§ Dataset entries
==============================
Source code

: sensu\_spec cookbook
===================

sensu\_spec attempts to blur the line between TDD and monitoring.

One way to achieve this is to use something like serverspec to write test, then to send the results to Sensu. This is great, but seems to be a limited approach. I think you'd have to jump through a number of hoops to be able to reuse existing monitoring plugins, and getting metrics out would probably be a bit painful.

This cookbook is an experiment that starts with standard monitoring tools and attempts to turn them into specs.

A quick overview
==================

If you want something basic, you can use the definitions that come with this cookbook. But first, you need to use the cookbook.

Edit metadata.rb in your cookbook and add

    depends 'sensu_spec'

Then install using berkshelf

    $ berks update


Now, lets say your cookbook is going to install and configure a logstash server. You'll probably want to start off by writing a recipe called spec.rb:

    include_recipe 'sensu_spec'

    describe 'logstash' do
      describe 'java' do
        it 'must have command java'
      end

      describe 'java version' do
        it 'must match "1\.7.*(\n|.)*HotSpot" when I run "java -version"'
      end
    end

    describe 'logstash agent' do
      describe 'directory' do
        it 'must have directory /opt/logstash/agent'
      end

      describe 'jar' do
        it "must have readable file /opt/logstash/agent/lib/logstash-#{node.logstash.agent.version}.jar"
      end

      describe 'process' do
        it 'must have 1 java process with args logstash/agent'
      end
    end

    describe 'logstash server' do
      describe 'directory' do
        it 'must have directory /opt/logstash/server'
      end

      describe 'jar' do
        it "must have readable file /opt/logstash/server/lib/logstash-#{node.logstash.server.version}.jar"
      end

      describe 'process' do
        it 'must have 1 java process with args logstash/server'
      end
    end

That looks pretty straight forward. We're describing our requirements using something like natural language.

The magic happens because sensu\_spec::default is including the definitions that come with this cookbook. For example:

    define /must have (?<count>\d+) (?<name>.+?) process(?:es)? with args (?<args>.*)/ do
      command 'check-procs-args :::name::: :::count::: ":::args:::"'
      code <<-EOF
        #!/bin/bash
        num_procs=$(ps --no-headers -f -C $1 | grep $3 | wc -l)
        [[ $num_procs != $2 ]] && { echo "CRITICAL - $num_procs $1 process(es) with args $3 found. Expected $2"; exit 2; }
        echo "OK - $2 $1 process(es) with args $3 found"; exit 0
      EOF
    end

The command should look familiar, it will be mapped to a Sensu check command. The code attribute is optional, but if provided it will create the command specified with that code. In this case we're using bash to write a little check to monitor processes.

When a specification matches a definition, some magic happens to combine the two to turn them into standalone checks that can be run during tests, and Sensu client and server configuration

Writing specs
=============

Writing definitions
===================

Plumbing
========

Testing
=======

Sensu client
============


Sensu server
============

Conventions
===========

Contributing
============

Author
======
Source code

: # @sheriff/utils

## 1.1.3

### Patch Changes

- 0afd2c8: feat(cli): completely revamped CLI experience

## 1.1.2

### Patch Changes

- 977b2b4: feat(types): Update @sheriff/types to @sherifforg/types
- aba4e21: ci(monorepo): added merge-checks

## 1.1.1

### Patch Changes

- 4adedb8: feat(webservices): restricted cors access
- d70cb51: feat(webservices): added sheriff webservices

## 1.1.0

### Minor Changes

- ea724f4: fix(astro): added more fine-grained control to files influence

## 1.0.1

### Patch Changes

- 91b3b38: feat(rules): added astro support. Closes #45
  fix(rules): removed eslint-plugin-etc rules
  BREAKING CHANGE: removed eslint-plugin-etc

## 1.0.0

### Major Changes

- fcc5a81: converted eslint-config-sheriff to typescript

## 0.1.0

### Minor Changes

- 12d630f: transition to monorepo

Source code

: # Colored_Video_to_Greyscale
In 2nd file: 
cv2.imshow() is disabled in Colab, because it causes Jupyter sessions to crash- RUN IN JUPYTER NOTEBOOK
==============================
§ WHAT THE EXERCISE ASKS
Return, from the data above, each line in which the string "java" appears.

§ TASK OUTPUT
      describe 'java' do
        it 'must have command java'
      describe 'java version' do
        it 'must match "1\.7.*(\n|.)*HotSpot" when I run "java -version"'
        it 'must have 1 java process with args logstash/agent'
        it 'must have 1 java process with args logstash/server'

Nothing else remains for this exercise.